━━━ DATASET

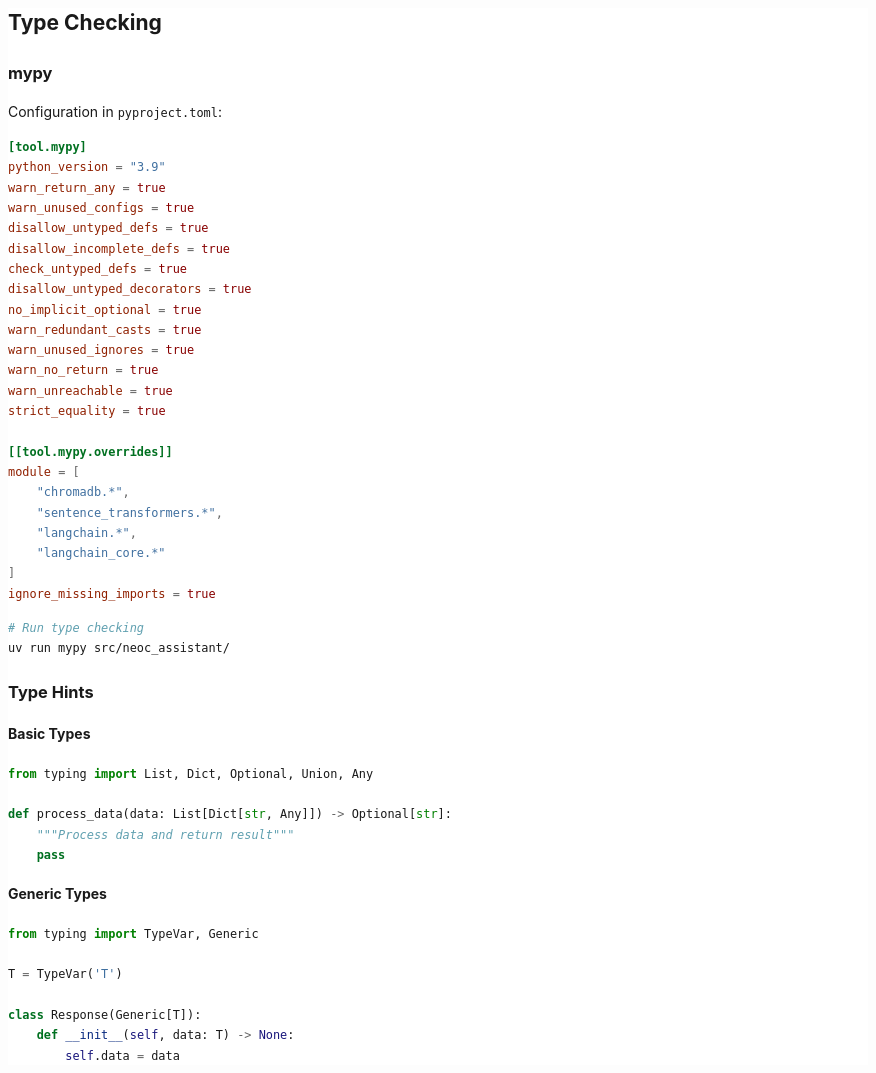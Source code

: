 ## Type Checking

### mypy

Configuration in `pyproject.toml`:
```toml
[tool.mypy]
python_version = "3.9"
warn_return_any = true
warn_unused_configs = true
disallow_untyped_defs = true
disallow_incomplete_defs = true
check_untyped_defs = true
disallow_untyped_decorators = true
no_implicit_optional = true
warn_redundant_casts = true
warn_unused_ignores = true
warn_no_return = true
warn_unreachable = true
strict_equality = true

[[tool.mypy.overrides]]
module = [
    "chromadb.*",
    "sentence_transformers.*",
    "langchain.*",
    "langchain_core.*"
]
ignore_missing_imports = true
```

```bash
# Run type checking
uv run mypy src/neoc_assistant/
```

### Type Hints

#### Basic Types
```python
from typing import List, Dict, Optional, Union, Any

def process_data(data: List[Dict[str, Any]]) -> Optional[str]:
    """Process data and return result"""
    pass
```

#### Generic Types
```python
from typing import TypeVar, Generic

T = TypeVar('T')

class Response(Generic[T]):
    def __init__(self, data: T) -> None:
        self.data = data
```

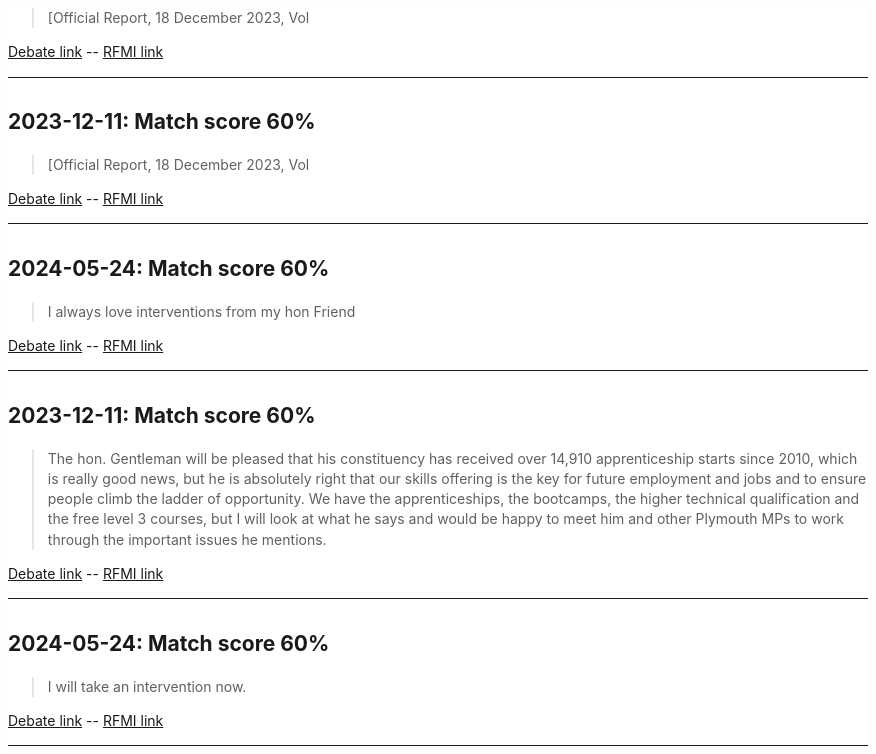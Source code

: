 >[Official Report, 18 December 2023, Vol

[Debate link](https://www.theyworkforyou.com/debates/?id=2023-12-11c.605.9)  --  [RFMI link](https://www.theyworkforyou.com/mp/24784/register)


---



## 2023-12-11: Match score 60%

>[Official Report, 18 December 2023, Vol

[Debate link](https://www.theyworkforyou.com/debates/?id=2023-12-11c.606.2)  --  [RFMI link](https://www.theyworkforyou.com/mp/24784/register)


---



## 2024-05-24: Match score 60%

>I always love interventions from my hon Friend

[Debate link](https://www.theyworkforyou.com/debates/?id=2024-05-24c.1197.0)  --  [RFMI link](https://www.theyworkforyou.com/mp/24784/register)


---



## 2023-12-11: Match score 60%

>The hon. Gentleman will be pleased that his constituency has received over 14,910 apprenticeship starts since 2010, which is really good news, but he is absolutely right that our skills offering is the key for future employment and jobs and to ensure people climb the ladder of opportunity. We have the apprenticeships, the bootcamps, the higher technical qualification and the free level 3 courses, but I will look at what he says and would be happy to meet him and other Plymouth MPs to work through the important issues he mentions.

[Debate link](https://www.theyworkforyou.com/debates/?id=2023-12-11c.602.4)  --  [RFMI link](https://www.theyworkforyou.com/mp/24784/register)


---



## 2024-05-24: Match score 60%

>I will take an intervention now.

[Debate link](https://www.theyworkforyou.com/debates/?id=2024-05-24c.1196.1)  --  [RFMI link](https://www.theyworkforyou.com/mp/24784/register)


---
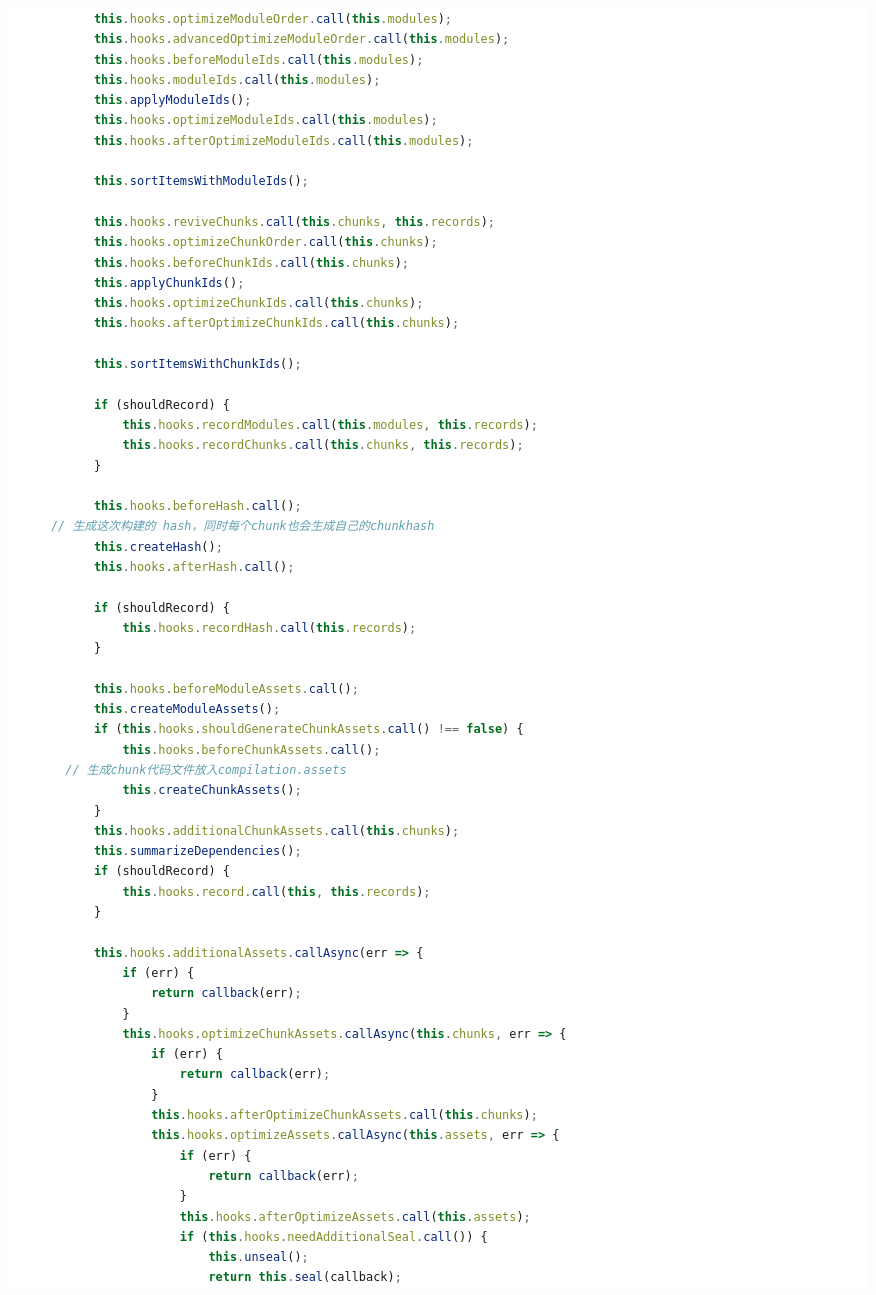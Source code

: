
 ```js
			this.hooks.optimizeModuleOrder.call(this.modules);
			this.hooks.advancedOptimizeModuleOrder.call(this.modules);
			this.hooks.beforeModuleIds.call(this.modules);
			this.hooks.moduleIds.call(this.modules);
			this.applyModuleIds();
			this.hooks.optimizeModuleIds.call(this.modules);
			this.hooks.afterOptimizeModuleIds.call(this.modules);

			this.sortItemsWithModuleIds();

			this.hooks.reviveChunks.call(this.chunks, this.records);
			this.hooks.optimizeChunkOrder.call(this.chunks);
			this.hooks.beforeChunkIds.call(this.chunks);
			this.applyChunkIds();
			this.hooks.optimizeChunkIds.call(this.chunks);
			this.hooks.afterOptimizeChunkIds.call(this.chunks);

			this.sortItemsWithChunkIds();

			if (shouldRecord) {
				this.hooks.recordModules.call(this.modules, this.records);
				this.hooks.recordChunks.call(this.chunks, this.records);
			}

			this.hooks.beforeHash.call();
      // 生成这次构建的 hash，同时每个chunk也会生成自己的chunkhash
			this.createHash();
			this.hooks.afterHash.call();

			if (shouldRecord) {
				this.hooks.recordHash.call(this.records);
			}

			this.hooks.beforeModuleAssets.call();
			this.createModuleAssets();
			if (this.hooks.shouldGenerateChunkAssets.call() !== false) {
				this.hooks.beforeChunkAssets.call();
        // 生成chunk代码文件放入compilation.assets
				this.createChunkAssets();
			}
			this.hooks.additionalChunkAssets.call(this.chunks);
			this.summarizeDependencies();
			if (shouldRecord) {
				this.hooks.record.call(this, this.records);
			}

			this.hooks.additionalAssets.callAsync(err => {
				if (err) {
					return callback(err);
				}
				this.hooks.optimizeChunkAssets.callAsync(this.chunks, err => {
					if (err) {
						return callback(err);
					}
					this.hooks.afterOptimizeChunkAssets.call(this.chunks);
					this.hooks.optimizeAssets.callAsync(this.assets, err => {
						if (err) {
							return callback(err);
						}
						this.hooks.afterOptimizeAssets.call(this.assets);
						if (this.hooks.needAdditionalSeal.call()) {
							this.unseal();
							return this.seal(callback);
```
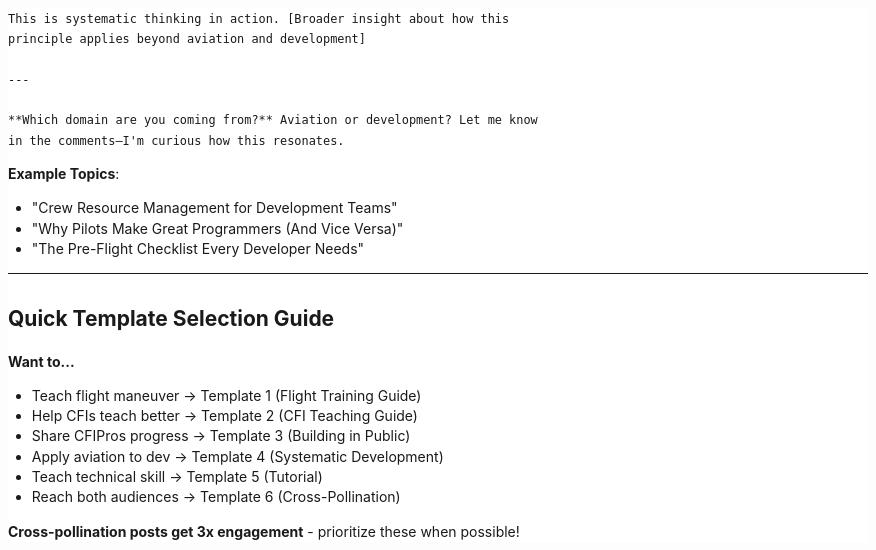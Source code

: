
 ```
This is systematic thinking in action. [Broader insight about how this
principle applies beyond aviation and development]

---

**Which domain are you coming from?** Aviation or development? Let me know
in the comments—I'm curious how this resonates.
```

**Example Topics**:
- "Crew Resource Management for Development Teams"
- "Why Pilots Make Great Programmers (And Vice Versa)"
- "The Pre-Flight Checklist Every Developer Needs"

---

## Quick Template Selection Guide

**Want to...**
- Teach flight maneuver → Template 1 (Flight Training Guide)
- Help CFIs teach better → Template 2 (CFI Teaching Guide)
- Share CFIPros progress → Template 3 (Building in Public)
- Apply aviation to dev → Template 4 (Systematic Development)
- Teach technical skill → Template 5 (Tutorial)
- Reach both audiences → Template 6 (Cross-Pollination)

**Cross-pollination posts get 3x engagement** - prioritize these when possible!
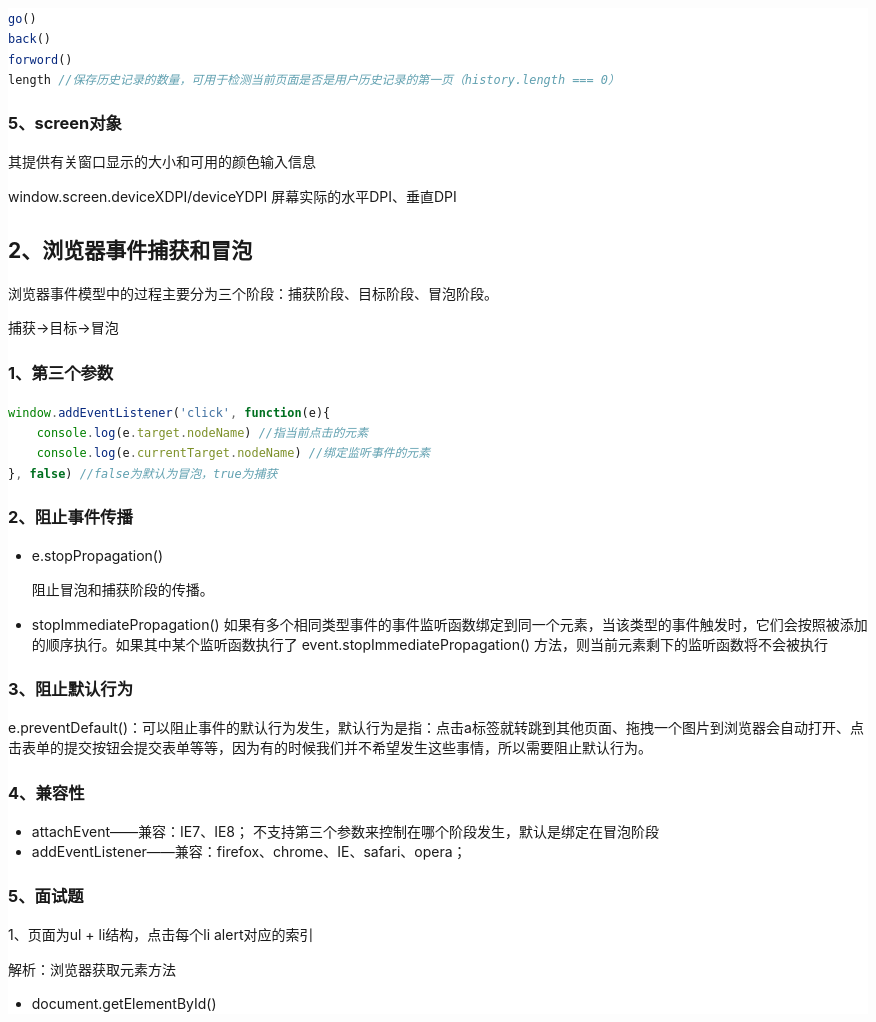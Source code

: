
 ```js
go()
back()
forword()
length //保存历史记录的数量，可用于检测当前页面是否是用户历史记录的第一页（history.length === 0）
```

### 5、screen对象

其提供有关窗口显示的大小和可用的颜色输入信息

window.screen.deviceXDPI/deviceYDPI 屏幕实际的水平DPI、垂直DPI

## 2、浏览器事件捕获和冒泡

浏览器事件模型中的过程主要分为三个阶段：捕获阶段、目标阶段、冒泡阶段。

捕获->目标->冒泡

### 1、第三个参数

```js
window.addEventListener('click', function(e){
    console.log(e.target.nodeName) //指当前点击的元素
    console.log(e.currentTarget.nodeName) //绑定监听事件的元素
}, false) //false为默认为冒泡，true为捕获
```

### 2、阻止事件传播

- e.stopPropagation()

  阻止冒泡和捕获阶段的传播。

- stopImmediatePropagation() 
  如果有多个相同类型事件的事件监听函数绑定到同一个元素，当该类型的事件触发时，它们会按照被添加的顺序执行。如果其中某个监听函数执行了 event.stopImmediatePropagation() 方法，则当前元素剩下的监听函数将不会被执行

### 3、阻止默认行为

e.preventDefault()：可以阻止事件的默认行为发生，默认行为是指：点击a标签就转跳到其他页面、拖拽一个图片到浏览器会自动打开、点击表单的提交按钮会提交表单等等，因为有的时候我们并不希望发生这些事情，所以需要阻止默认行为。

### 4、兼容性

* attachEvent——兼容：IE7、IE8； 不支持第三个参数来控制在哪个阶段发生，默认是绑定在冒泡阶段
* addEventListener——兼容：firefox、chrome、IE、safari、opera；

### 5、面试题

1、页面为ul + li结构，点击每个li alert对应的索引

解析：浏览器获取元素方法

* document.getElementById()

━━━━━━

● WORK ITEM: Each line of the records that contains the string "typing" must be copied.

● ANSWER BOX:
from typing import List, Dict, Optional, Union, Any
from typing import TypeVar, Generic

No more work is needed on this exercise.